December 24, 2024

Carvana logo and signature vending machines in Tempe, Arizona.

Mike Welland | CNBC

Karavana The online used car retailer on Wednesday raised its 2024 profit forecast after the company significantly beat Wall Street expectations in the third quarter.

Here’s how the company performed in the third quarter, compared with the average forecast compiled by London Stock Exchange Group:

  • Earnings per share: 64 cents vs expected 25 cents
  • income: US$3.65 billion, expected US$3.45 billion

The company’s shares rose about 20% in after-hours trading Wednesday.

For 2024 guidance, Carvana said adjusted earnings before interest, taxes, depreciation and amortization would be “significantly above the upper end of its previous target of $1 billion to $1.2 billion.” The company’s adjusted EBITDA last year was $339 million.

Carvana’s new guidance signals expectations for a strong end to the year.
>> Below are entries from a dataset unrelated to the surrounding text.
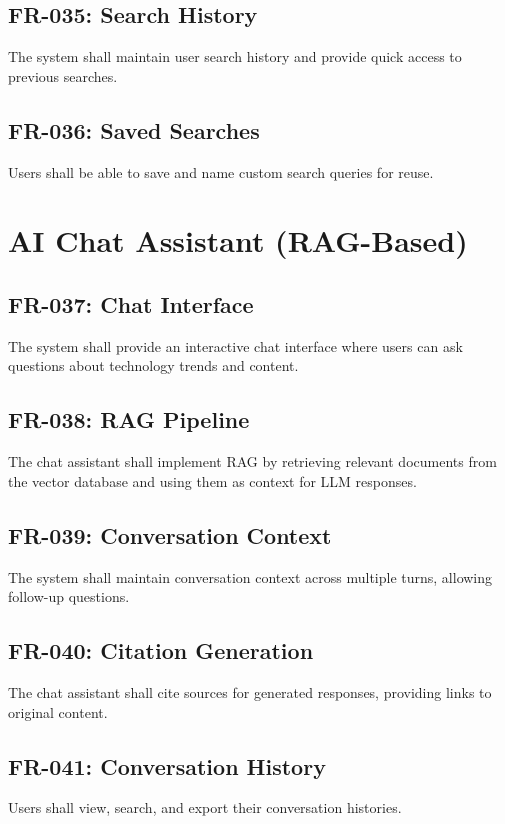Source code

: \documentclass{report}
\begin{document}
\subsection{FR-035: Search History}
The system shall maintain user search history and provide quick access to previous searches.

\subsection{FR-036: Saved Searches}
Users shall be able to save and name custom search queries for reuse.

\section{AI Chat Assistant (RAG-Based)}

\subsection{FR-037: Chat Interface}
The system shall provide an interactive chat interface where users can ask questions about technology trends and content.

\subsection{FR-038: RAG Pipeline}
The chat assistant shall implement RAG by retrieving relevant documents from the vector database and using them as context for LLM responses.

\subsection{FR-039: Conversation Context}
The system shall maintain conversation context across multiple turns, allowing follow-up questions.

\subsection{FR-040: Citation Generation}
The chat assistant shall cite sources for generated responses, providing links to original content.

\subsection{FR-041: Conversation History}
Users shall view, search, and export their conversation histories.
\end{document}
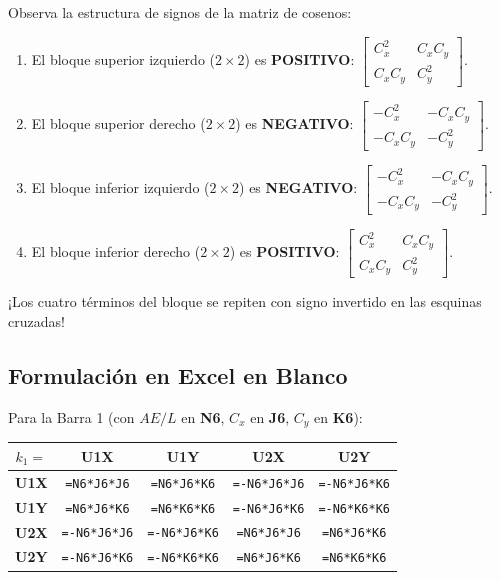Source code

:\documentclass[10pt,a4paper]{article}
\begin{document}
\begin{notebookbox}
Observa la estructura de signos de la matriz de cosenos:
\begin{enumerate}
    \item El bloque superior izquierdo ($2\times 2$) es \textbf{POSITIVO}: $\begin{bmatrix} C_x^2 & C_x C_y \\ C_x C_y & C_y^2 \end{bmatrix}$.
    \item El bloque superior derecho ($2\times 2$) es \textbf{NEGATIVO}: $\begin{bmatrix} -C_x^2 & -C_x C_y \\ -C_x C_y & -C_y^2 \end{bmatrix}$.
    \item El bloque inferior izquierdo ($2\times 2$) es \textbf{NEGATIVO}: $\begin{bmatrix} -C_x^2 & -C_x C_y \\ -C_x C_y & -C_y^2 \end{bmatrix}$.
    \item El bloque inferior derecho ($2\times 2$) es \textbf{POSITIVO}: $\begin{bmatrix} C_x^2 & C_x C_y \\ C_x C_y & C_y^2 \end{bmatrix}$.
\end{enumerate}
¡Los cuatro términos del bloque se repiten con signo invertido en las esquinas cruzadas!
\end{notebookbox}

\subsection{Formulación en Excel en Blanco}
Para la Barra 1 (con $AE/L$ en \textbf{N6}, $C_x$ en \textbf{J6}, $C_y$ en \textbf{K6}):

\begin{center}
\small
\begin{tabular}{|c|c|c|c|c|}
\hline
\rowcolor{pastelPeach}
$k_1=$ & \textbf{U1X} & \textbf{U1Y} & \textbf{U2X} & \textbf{U2Y} \\
\hline
\textbf{U1X} & \texttt{=N6*J6*J6} & \texttt{=N6*J6*K6} & \texttt{=-N6*J6*J6} & \texttt{=-N6*J6*K6} \\
\hline
\textbf{U1Y} & \texttt{=N6*J6*K6} & \texttt{=N6*K6*K6} & \texttt{=-N6*J6*K6} & \texttt{=-N6*K6*K6} \\
\hline
\textbf{U2X} & \texttt{=-N6*J6*J6} & \texttt{=-N6*J6*K6} & \texttt{=N6*J6*J6} & \texttt{=N6*J6*K6} \\
\hline
\textbf{U2Y} & \texttt{=-N6*J6*K6} & \texttt{=-N6*K6*K6} & \texttt{=N6*J6*K6} & \texttt{=N6*K6*K6} \\
\hline
\end{tabular}
\end{center}
\end{document}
The company said it expects fourth-quarter retail vehicle sales to increase sequentially from the previous three months, which totaled 108,651 vehicles.

In the third quarter, the company’s net profit was US$148 million. Less than $741 million A year ago, that number was inflated by debt-reduction gains. Adjusted EBITDA was $429 million, and adjusted EBITDA margin was 11.7%, both records set by the company in the second quarter.

The company’s third-quarter 2023 results included $148 million in adjusted EBITDA and $2.77 billion in revenue.

The company’s shares are up about 300% this year as it restructures its operations and cuts costs as Wall Street worries it will go bankrupt by the end of 2022.

Carvana stock closed Wednesday at $207.31 per share, down less than 1%. Earlier in the day, the stock hit a new 52-week high of $213.98 per share.